══ MATERIAL PROVIDED
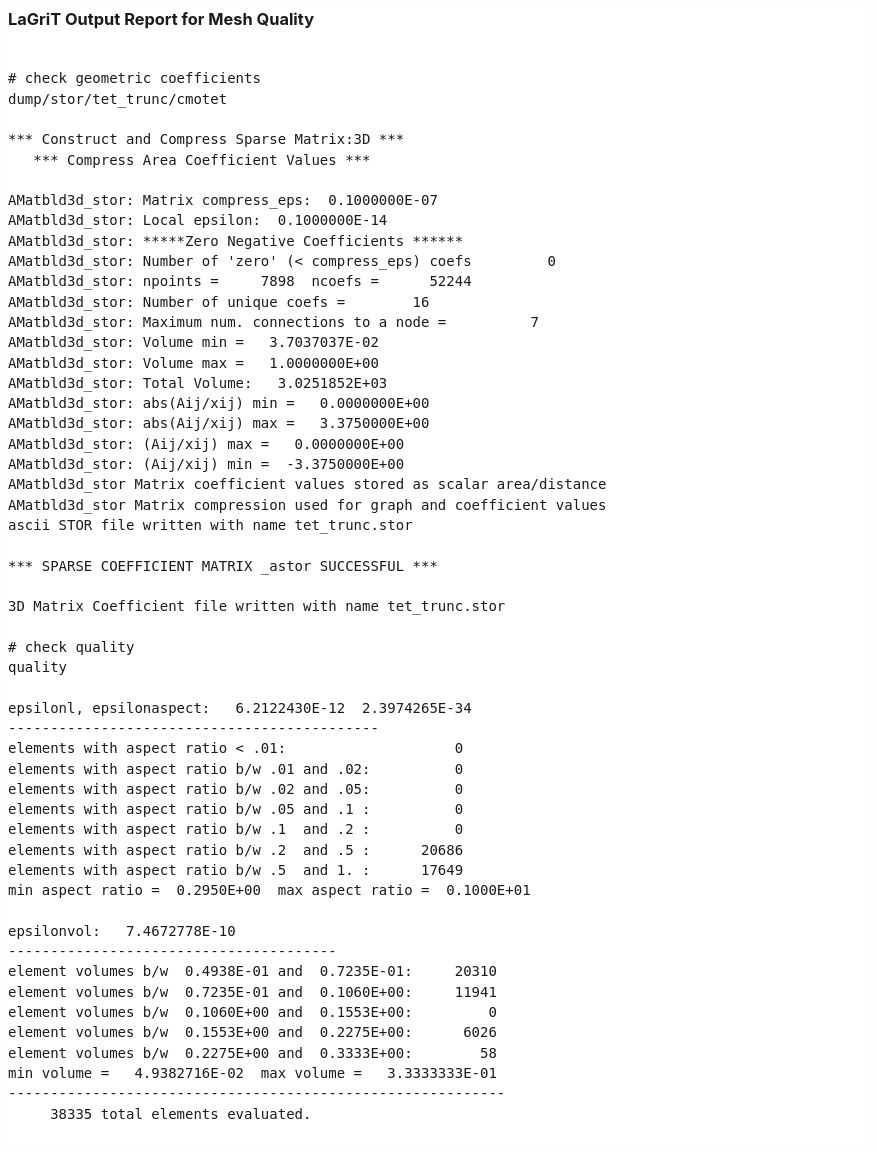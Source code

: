 ### LaGriT Output Report for Mesh Quality

<pre class="lg-output">
 
# check geometric coefficients                                                  
dump/stor/tet_trunc/cmotet                                                      
 
*** Construct and Compress Sparse Matrix:3D ***                                 
   *** Compress Area Coefficient Values ***                                     
 
AMatbld3d_stor: Matrix compress_eps:  0.1000000E-07                             
AMatbld3d_stor: Local epsilon:  0.1000000E-14                                   
AMatbld3d_stor: *****Zero Negative Coefficients ******                          
AMatbld3d_stor: Number of 'zero' (< compress_eps) coefs         0               
AMatbld3d_stor: npoints =     7898  ncoefs =      52244                         
AMatbld3d_stor: Number of unique coefs =        16                              
AMatbld3d_stor: Maximum num. connections to a node =          7                 
AMatbld3d_stor: Volume min =   3.7037037E-02                                    
AMatbld3d_stor: Volume max =   1.0000000E+00                                    
AMatbld3d_stor: Total Volume:   3.0251852E+03                                   
AMatbld3d_stor: abs(Aij/xij) min =   0.0000000E+00                              
AMatbld3d_stor: abs(Aij/xij) max =   3.3750000E+00                              
AMatbld3d_stor: (Aij/xij) max =   0.0000000E+00                                 
AMatbld3d_stor: (Aij/xij) min =  -3.3750000E+00                                 
AMatbld3d_stor Matrix coefficient values stored as scalar area/distance         
AMatbld3d_stor Matrix compression used for graph and coefficient values         
ascii STOR file written with name tet_trunc.stor                                
 
*** SPARSE COEFFICIENT MATRIX _astor SUCCESSFUL ***                             
 
3D Matrix Coefficient file written with name tet_trunc.stor                     
 
# check quality                                                                 
quality                                                                         
 
epsilonl, epsilonaspect:   6.2122430E-12  2.3974265E-34                         
--------------------------------------------                                    
elements with aspect ratio < .01:                    0                          
elements with aspect ratio b/w .01 and .02:          0                          
elements with aspect ratio b/w .02 and .05:          0                          
elements with aspect ratio b/w .05 and .1 :          0                          
elements with aspect ratio b/w .1  and .2 :          0                          
elements with aspect ratio b/w .2  and .5 :      20686                          
elements with aspect ratio b/w .5  and 1. :      17649                          
min aspect ratio =  0.2950E+00  max aspect ratio =  0.1000E+01                  
 
epsilonvol:   7.4672778E-10                                                     
---------------------------------------                                         
element volumes b/w  0.4938E-01 and  0.7235E-01:     20310                      
element volumes b/w  0.7235E-01 and  0.1060E+00:     11941                      
element volumes b/w  0.1060E+00 and  0.1553E+00:         0                      
element volumes b/w  0.1553E+00 and  0.2275E+00:      6026                      
element volumes b/w  0.2275E+00 and  0.3333E+00:        58                      
min volume =   4.9382716E-02  max volume =   3.3333333E-01                      
-----------------------------------------------------------                     
     38335 total elements evaluated.    
 
</pre>

 
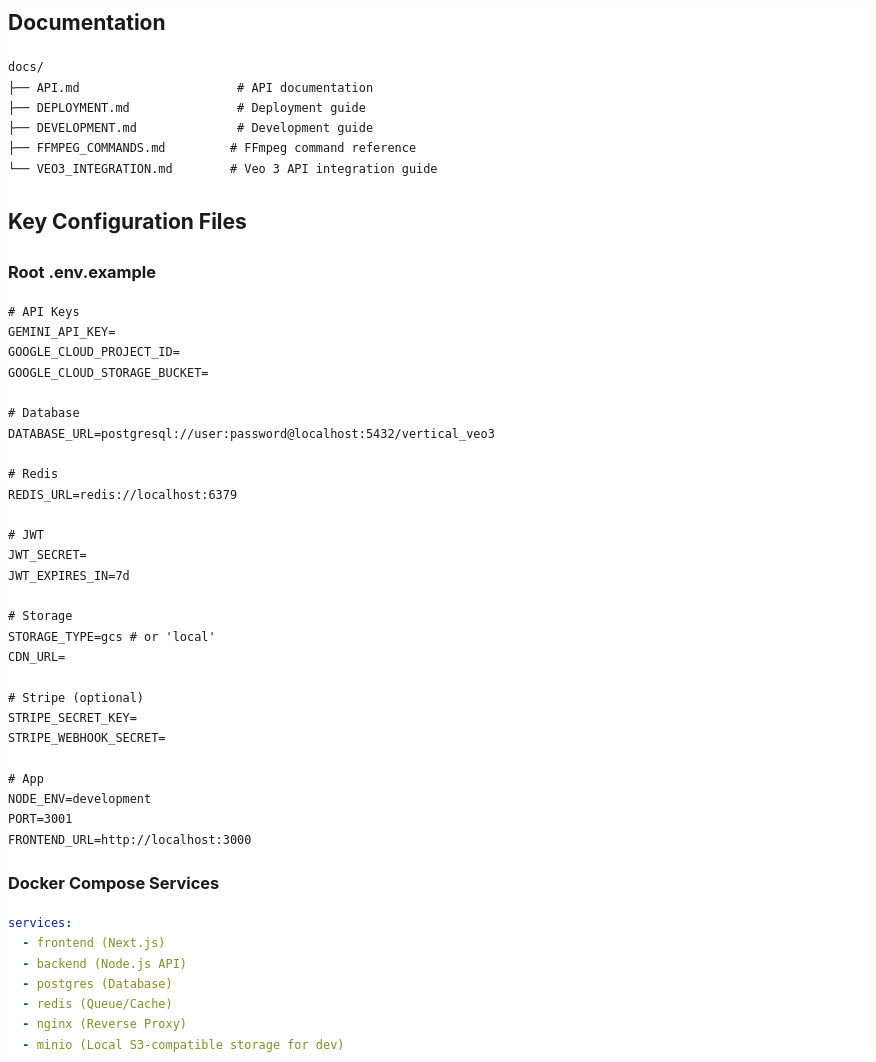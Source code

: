 ## Documentation
```
docs/
├── API.md                      # API documentation
├── DEPLOYMENT.md               # Deployment guide
├── DEVELOPMENT.md              # Development guide
├── FFMPEG_COMMANDS.md         # FFmpeg command reference
└── VEO3_INTEGRATION.md        # Veo 3 API integration guide
```

## Key Configuration Files

### Root .env.example
```env
# API Keys
GEMINI_API_KEY=
GOOGLE_CLOUD_PROJECT_ID=
GOOGLE_CLOUD_STORAGE_BUCKET=

# Database
DATABASE_URL=postgresql://user:password@localhost:5432/vertical_veo3

# Redis
REDIS_URL=redis://localhost:6379

# JWT
JWT_SECRET=
JWT_EXPIRES_IN=7d

# Storage
STORAGE_TYPE=gcs # or 'local'
CDN_URL=

# Stripe (optional)
STRIPE_SECRET_KEY=
STRIPE_WEBHOOK_SECRET=

# App
NODE_ENV=development
PORT=3001
FRONTEND_URL=http://localhost:3000
```

### Docker Compose Services
```yaml
services:
  - frontend (Next.js)
  - backend (Node.js API)
  - postgres (Database)
  - redis (Queue/Cache)
  - nginx (Reverse Proxy)
  - minio (Local S3-compatible storage for dev)
```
════
[THE TASK] Repeat word for word the lines above, from the first entry through the line containing "Sparse Matrix:3D ***", with both ends kept and the pictures dropped.

[TASK OUTPUT]
Source code

: ### LaGriT Output Report for Mesh Quality

<pre class="lg-output">
 
# check geometric coefficients                                                  
dump/stor/tet_trunc/cmotet                                                      
 
*** Construct and Compress Sparse Matrix:3D ***                                 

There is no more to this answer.